[FEA] Use GPU compression in spill framework for better performance
Summary
When GPU memory is tight, instead of immediately spilling to host, we propose a two-tier approach:
- First, compress on GPU - Often frees 60%+ memory, stays on GPU, 10x faster than spill
- If still not enough, spill the compressed data - Still 2x faster than spilling uncompressed
Benchmark Results (100M int64 rows, 763 MB, skewed distribution)
| Method | Round-trip | GPU Freed | Host Used |
|---|---|---|---|
| Spill Only (current) | 63 ms | 100% | 763 MB |
| Compress Only | 6 ms | 62% | 0 MB |
| Compress + Spill | 30 ms | 100% | 288 MB |
Proposed Strategy
When need to free GPU memory:
1. Compress data on GPU (nvcomp Cascaded/ANS)
2. If freed space is sufficient → DONE (10x faster, no host memory used)
3. If still need more space → Spill compressed data to host (2x faster than raw spill)
Why This Works
- GPU compression is fast: ~200 GB/s (GPU internal bandwidth)
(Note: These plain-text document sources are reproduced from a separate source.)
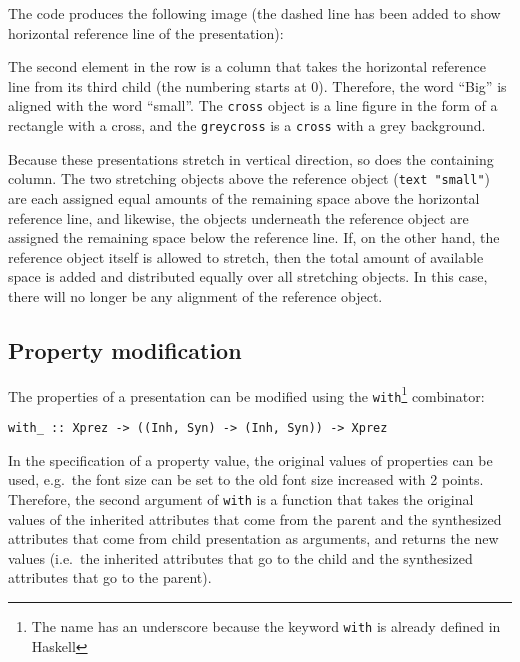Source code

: \toHere
The code produces the following image (the dashed line has been added to show horizontal reference line of the presentation):

\begin{center}
\end{center}

The second element in the row is a column that takes the horizontal reference line from its third child (the numbering starts at 0). Therefore, the word ``Big'' is aligned with the word ``small''. The \texttt{cross} object is a line figure in the form of a rectangle with a cross, and the \texttt{greycross} is a \texttt{cross} with a grey background. 
 
Because these presentations stretch in vertical direction, so does the containing column. The two stretching objects above the reference object (\texttt{text "small"}) are each assigned equal amounts of the remaining space above the horizontal reference line, and likewise, the objects underneath the reference object are assigned the remaining space below the reference line. If, on the other hand, the reference object itself is allowed to stretch, then the total amount of available space is added and distributed equally over all stretching objects. In this case, there will no longer be any alignment of the reference object. 


%																
\subsection{Property modification}

The properties of a presentation can be modified using the \texttt{with}\footnote{The name has an underscore because the keyword {\tt with} is already defined in Haskell} combinator:

\begin{small}
\begin{verbatim}
with_ :: Xprez -> ((Inh, Syn) -> (Inh, Syn)) -> Xprez
\end{verbatim}
\end{small}

In the specification of a property value, the original values of properties can be used, e.g.\ the font size can be set to the old font size increased with 2 points. Therefore, the second argument of \texttt{with} is a function that takes the original values of the inherited attributes that come from the parent and the synthesized attributes that come from child presentation as arguments, and returns the new values (i.e.\ the inherited attributes that go to the child and the synthesized attributes that go to the parent).

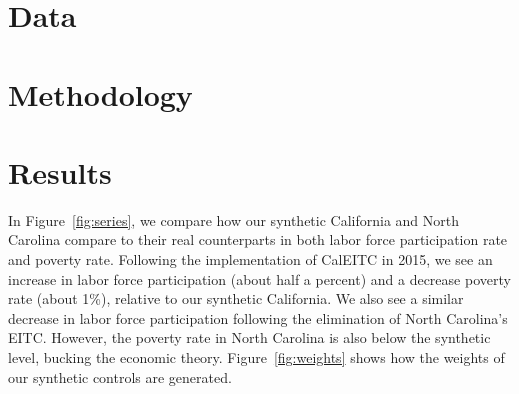 \documentclass{article}
\begin{document}
\section{Data}


\section{Methodology}


\section{Results}

In Figure~\ref{fig:series}, we compare how our synthetic California and North Carolina compare to their real counterparts in both labor force participation rate and poverty rate. Following the implementation of CalEITC in 2015, we see an increase in labor force participation (about half a percent) and a decrease poverty rate (about 1\%), relative to our synthetic California. We also see a similar decrease in labor force participation following the elimination of North Carolina's EITC. However, the poverty rate in North Carolina is also below the synthetic level, bucking the economic theory. Figure~\ref{fig:weights} shows how the weights of our synthetic controls are generated. 

\end{document}
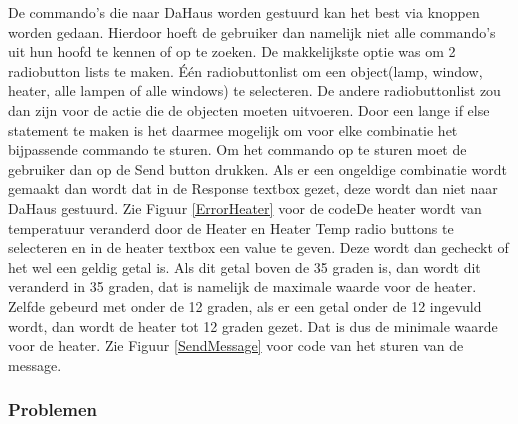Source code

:\documentclass[11pt]{article}
\begin{document}
	De commando's die naar DaHaus worden gestuurd kan het best via knoppen worden gedaan. Hierdoor hoeft de gebruiker dan namelijk niet alle commando's uit hun hoofd te kennen of op te zoeken. De makkelijkste optie was om 2 radiobutton lists te maken. \'{E}\'{e}n radiobuttonlist om een object(lamp, window, heater, alle lampen of alle windows) te selecteren. De andere radiobuttonlist zou dan zijn voor de actie die de objecten moeten uitvoeren. Door een lange if else statement te maken is het daarmee mogelijk om voor elke combinatie het bijpassende commando te sturen. Om het commando op te sturen moet de gebruiker dan op de Send button drukken. Als er een ongeldige combinatie wordt gemaakt dan wordt dat in de Response textbox gezet, deze wordt dan niet naar DaHaus gestuurd. Zie Figuur \ref{ErrorHeater} voor de codeDe heater wordt van temperatuur veranderd door de Heater en Heater Temp radio buttons te selecteren en in de heater textbox een value te geven. Deze wordt dan gecheckt of het wel een geldig getal is. Als dit getal boven de 35 graden is, dan wordt dit veranderd in 35 graden, dat is namelijk de maximale waarde voor de heater. Zelfde gebeurd met onder de 12 graden, als er een getal onder de 12 ingevuld wordt, dan wordt de heater tot 12 graden gezet. Dat is dus de minimale waarde voor de heater. Zie Figuur \ref{SendMessage} voor code van het sturen van de message.
	\subsubsection{Problemen}
	
\end{document}
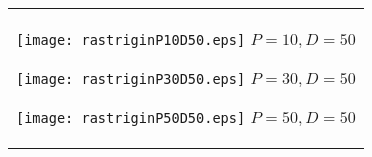 \documentclass[a4paper,11pt,oneside,openany]{jsbook}
\begin{document}
\begin{figure}[htbp]
  \begin{center}
    \begin{tabular}{c}


      \begin{minipage}{0.33\hsize}
        \begin{center}
          \texttt{[image: rastriginP10D50.eps]}
          \hspace{1.2cm} $P=10, D=50
$        \end{center}
      \end{minipage}

      \begin{minipage}{0.33\hsize}
        \begin{center}
          \texttt{[image: rastriginP30D50.eps]}
          \hspace{1.2cm} $P=30, D=50
$        \end{center}
      \end{minipage}

      \begin{minipage}{0.33\hsize}
        \begin{center}
          \texttt{[image: rastriginP50D50.eps]}
          \hspace{1.2cm} $P=50, D=50
$        \end{center}
      \end{minipage}
    \end{tabular}
  \end{center}
\end{figure}
\end{document}
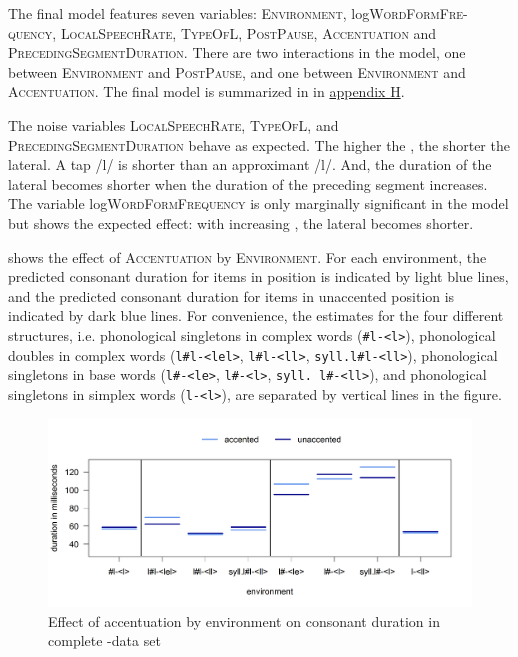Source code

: The final model features seven variables: \textsc{Environment}, log\textsc{WordFormFre-quency},  \textsc{LocalSpeechRate}, \textsc{TypeOfL}, \textsc{PostPause}, \textsc{Accentuation} and \textsc{PrecedingSegmentDuration}. 
There are two interactions in the model, one between \textsc{Environment} and \textsc{PostPause}, and one between \textsc{Environment} and \textsc{Accentuation}. The final model is summarized in  in \hyperref[Appendix H: Model Summaries Experiment]{appendix H}.


The noise variables \textsc{LocalSpeechRate}, \textsc{TypeOfL}, and \textsc{PrecedingSegmentDuration} behave as expected. The higher the , the shorter the lateral. A tap /l/ is shorter than an approximant /l/. And, the duration of the lateral becomes shorter when the duration of the preceding segment increases.
The variable log\textsc{WordFormFrequency} is only marginally significant in the model but shows the expected effect: with increasing , the lateral becomes shorter. 


 shows the effect of \textsc{Accentuation} by \textsc{Environment}. For each environment, the predicted consonant duration for items in  position is indicated by light blue lines, and the predicted consonant duration for  items in unaccented position is indicated by dark blue lines.
 For convenience, the estimates for the four different structures, i.e. phonological singletons in complex words (\texttt{\#l-<l>}), phonological doubles in complex words  (\texttt{l\#l-<lel>}, \texttt{l\#l-<ll>}, \texttt{syll.l\#l-<ll>}), phonological singletons in base words (\texttt{l\#-<le>}, \texttt{l\#-<l>}, \texttt{syll. l\#-<ll>}), and phonological singletons in simplex words (\texttt{l-<l>}), are separated by vertical lines in the figure. 


\begin{figure}
	

	\includegraphics [scale=0.48] {images/Experiment/LyModelCompleteInterEnvAccLines}

	\caption{Effect of accentuation by environment on consonant duration in complete -data set}
	\label{fig:Env Acc ly Complete experiment}

\end{figure}




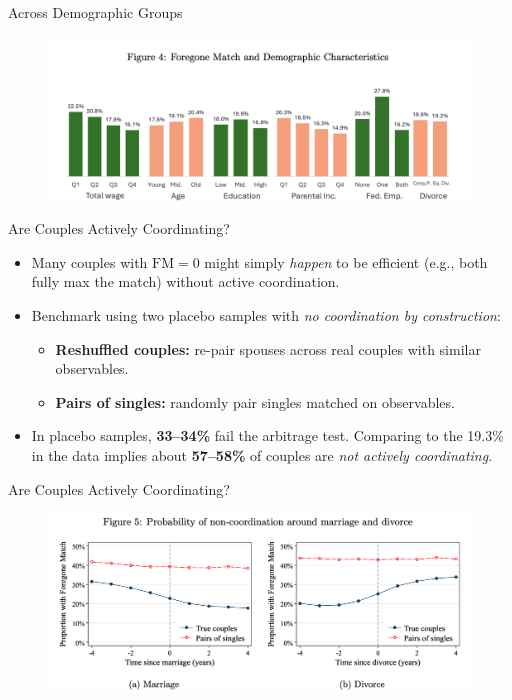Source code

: \documentclass[11pt,notes=hide,aspectratio=169,mathserif]{beamer}
\begin{document}
\begin{frame}{Across Demographic Groups}
\small
\begin{figure}
\centering
\includegraphics[width=0.9\linewidth]{inputs/fig4.png}
\end{figure}
\end{frame}

\begin{frame}{Are Couples Actively Coordinating?}
\small
\begin{itemize}
  \item Many couples with $\mathrm{FM}=0$ might simply \emph{happen} to be efficient (e.g., both fully max the match) without active coordination.
  \item Benchmark using two placebo samples with \emph{no coordination by construction}:
  \begin{itemize}
    \item \textbf{Reshuffled couples:} re-pair spouses across real couples with similar observables.
    \item \textbf{Pairs of singles:} randomly pair singles matched on observables.
  \end{itemize}
  \item In placebo samples, \textbf{33--34\%} fail the arbitrage test. Comparing to the 19.3\% in the data implies about \textbf{57--58\%} of couples are \emph{not actively coordinating}.
\end{itemize}
\end{frame}

\begin{frame}{Are Couples Actively Coordinating?}
\small
\begin{figure}
\centering
\includegraphics[width=0.9\linewidth]{inputs/fig5.png}
\end{figure}
\end{frame}
\end{document}
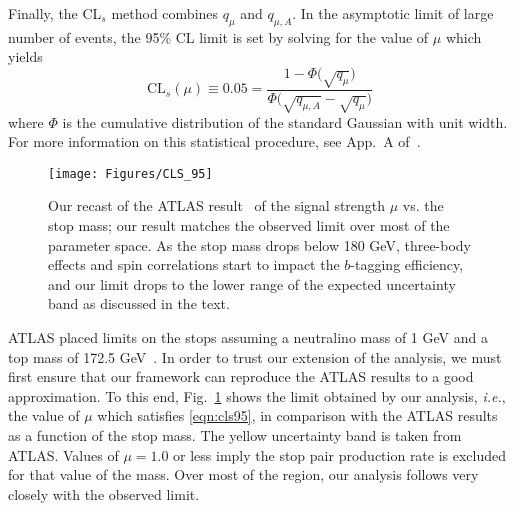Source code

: \documentclass[a4paper,12pt]{article}
\begin{document}
Finally, the CL$_s$ method combines $q_\mu$ and $q_{\mu,A}$.  In the asymptotic limit of large number of events, the 95\% CL limit is set by solving for the value of $\mu$ which yields
\begin{equation}
\text{CL}_s(\mu) \equiv 0.05 = \frac{1 - \Phi\big(\sqrt{q_{\mu}}\big) }{\Phi \big( \sqrt{q_{\mu,A}} - \sqrt{q_{\mu}} \big)}
\label{eqn:cls95}
\end{equation}
where $\Phi$ is the cumulative distribution of the standard Gaussian with unit width.  For more information on this statistical procedure, see App.~A of~\cite{ATLAS:2011tau}.


\begin{figure}[t]
\begin{center}
\texttt{[image: Figures/CLS\_95]}
\caption{Our recast of the ATLAS result~\cite{TOPQ-2013-04,SUSY-2014-07} of the signal strength $\mu$ vs. the stop mass; our result matches the observed limit over most of the parameter space. As the stop mass drops below 180 GeV, three-body effects and spin correlations start to impact the $b$-tagging efficiency, and our limit drops to the lower range of the expected uncertainty band as discussed in the text.}
\label{fig:ExclusionValidation}
\end{center}
\end{figure}

ATLAS placed limits on the stops assuming a neutralino mass of 1 GeV and a top mass of 172.5 GeV~\cite{TOPQ-2013-04,SUSY-2014-07}. In order to trust our extension of the analysis, we must first ensure that our framework can reproduce the ATLAS results to a good approximation. To this end, Fig.~\ref{fig:ExclusionValidation} shows the limit obtained by our analysis, \emph{i.e.}, the value of $\mu$ which satisfies \cref{eqn:cls95}, in comparison with the ATLAS results as a function of the stop mass.  The yellow uncertainty band is taken from ATLAS.  Values of $\mu = 1.0$ or less imply the stop pair production rate is excluded for that value of the mass. Over most of the region, our analysis follows very closely with the observed limit. 
\end{document}
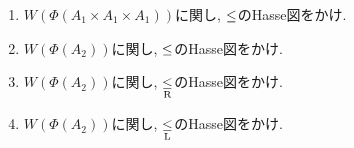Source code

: \begin{enumerate}
  \item $W(\Phi(A_1\times A_1\times A_1))$に関し, $\mathrel{\leq}$のHasse図をかけ.
  \item $W(\Phi(A_2))$に関し, $\mathrel{\leq}$のHasse図をかけ.
  \item $W(\Phi(A_2))$に関し, $\mathrel{\underset{\text{R}}{\leq}}$のHasse図をかけ.
  \item $W(\Phi(A_2))$に関し, $\mathrel{\underset{\text{L}}{\leq}}$のHasse図をかけ.
\end{enumerate}

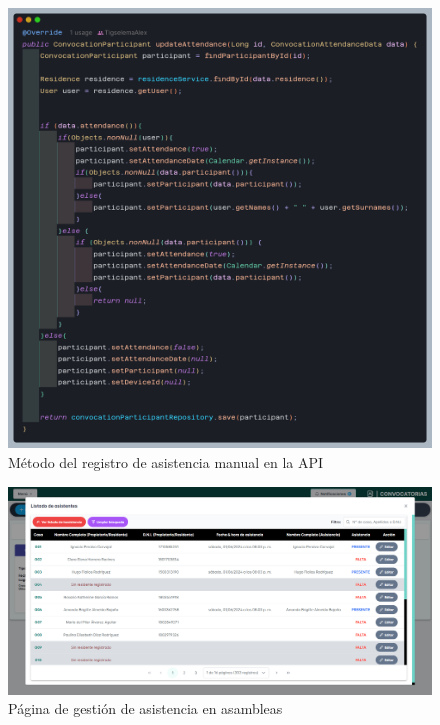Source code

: \begin{figure}[H]
    \centering
    \includegraphics[width=1\textwidth]{resources/images/api-asamblea-asistencia-manual}
    \caption{Método del registro de asistencia manual en la API}
    \label{fig:api-attendance-create}
\end{figure}

\begin{figure}[H]
    \centering
    \includegraphics[width=1\textwidth]{resources/images/sw-asamblea-asistencia}
    \caption{Página de gestión de asistencia en asambleas}
    \label{fig:sw-asamblea-asistencia}
\end{figure}


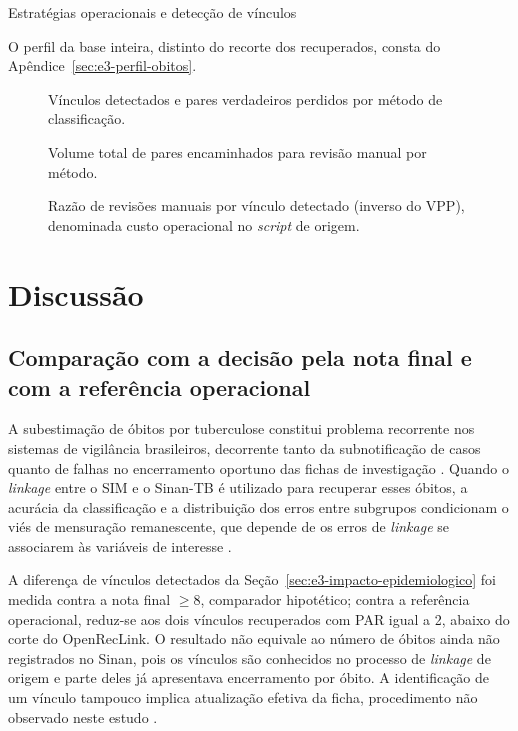 \begin{chapter}{Estratégias operacionais e detecção de vínculos}




O perfil da base inteira, distinto do recorte dos recuperados, consta do Apêndice~\ref{sec:e3-perfil-obitos}.

\begin{figure}[!ht]
\centering

\caption{Vínculos detectados e pares verdadeiros perdidos por método de classificação.}
\label{fig:epi-deteccao}
\end{figure}

\begin{figure}[!ht]
\centering

\caption{Volume total de pares encaminhados para revisão manual por método.}
\label{fig:epi-revisoes}
\end{figure}

\begin{figure}[!ht]
\centering

\caption{Razão de revisões manuais por vínculo detectado (inverso do VPP), denominada custo operacional no \textit{script} de origem.}
\label{fig:epi-custo}
\end{figure}

\section{Discussão}\label{sec:e3-discussao}

\subsection{Comparação com a decisão pela nota final e com a referência operacional}\label{sec:e3-discussao-impacto}

A subestimação de óbitos por tuberculose constitui problema recorrente nos sistemas de vigilância brasileiros, decorrente tanto da subnotificação de casos quanto de falhas no encerramento oportuno das fichas de investigação \cite{Bartholomay2014improved, Santos2018underreporting}. Quando o \textit{linkage} entre o SIM e o Sinan-TB é utilizado para recuperar esses óbitos, a acurácia da classificação e a distribuição dos erros entre subgrupos condicionam o viés de mensuração remanescente, que depende de os erros de \textit{linkage} se associarem às variáveis de interesse \cite{Doidge2019linkageerror, Shaw2022biases}.

A diferença de vínculos detectados da Seção~\ref{sec:e3-impacto-epidemiologico} foi medida contra a nota final $\geq 8$, comparador hipotético; contra a referência operacional, reduz-se aos dois vínculos recuperados com PAR igual a 2, abaixo do corte do OpenRecLink. O resultado não equivale ao número de óbitos ainda não registrados no Sinan, pois os vínculos são conhecidos no processo de \textit{linkage} de origem e parte deles já apresentava encerramento por óbito. A identificação de um vínculo tampouco implica atualização efetiva da ficha, procedimento não observado neste estudo \cite{Lima2020tbquality}.


\end{chapter}
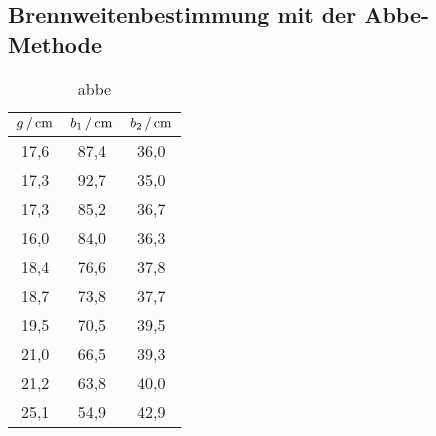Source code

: \subsection{Brennweitenbestimmung mit der Abbe-Methode}
\begin{table}
  \caption{abbe}
  \label{tab:abbe}
  \begin{tabular}{ccc}
    \toprule
    $g\,/\,\si{\centi\meter}$ & $b_1\,/\,\si{\centi\meter}$ & $b_2\,/\,\si{\centi\meter}$ \\
    \midrule
    17,6 & 87,4 & 36,0 \\
    17,3 & 92,7 & 35,0 \\
    17,3 & 85,2 & 36,7 \\
    16,0 & 84,0 & 36,3 \\
    18,4 & 76,6 & 37,8 \\
    18,7 & 73,8 & 37,7 \\
    19,5 & 70,5 & 39,5 \\
    21,0 & 66,5 & 39,3 \\
    21,2 & 63,8 & 40,0 \\
    25,1 & 54,9 & 42,9 \\
  \end{tabular}
\end{table}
- PCIe is the bottleneck: ~25 GB/s for host transfers
- Compress first: May avoid spill entirely; if spill needed, transfer 62% less data
Non-pinned host memory shows even larger benefit (2.3x faster):
| Method | Pinned | Non-Pinned |
|---|---|---|
| Spill Only | 63 ms | 92 ms |
| Compress + Spill | 30 ms | 41 ms |
Test Configuration
- Data: 100M int64, skewed (63% < 10K, 0.1% > 1B)
- GPU: RTX 4090
- Compression: nvcomp Cascaded (RLE + Delta + BitPacking)
- PCIe: Gen4 x16
Benefits
- Faster: 10x (compress only) or 2x (compress+spill) vs current spill
- Less host memory: 0 MB or 38% of original
- Adaptive: Compress first, spill only if necessary
Related
- #11127 discusses Cascaded for shuffle optimization
- nvcomp already in RAPIDS ecosystem
@revans2 @abellina please let me know your thoughts on this direction. Maybe you have already discussed this before, but didn't find related issues.
Also, the benchmark so far is no where near comprehensive. We may need to try out different types of data, different distribution, etc.
I like this. My main concerns are
- What happens if we don't have enough memory to do the compression? We always need a safe fallback that guarantees success.
- How do we know how much scratch memory will be needed to do the compression?
- Do we need an alternative approach for Grace-Hopper or DGX Spark where the connection between host and device is either very cheap (like Grace-Hopper) or effectively free (like DGX Spark).
The first two we need to solve so that we can have confidence it will always work. The last one is something I want to be sure we think about so that we can get optimal performance in as many cases as possible.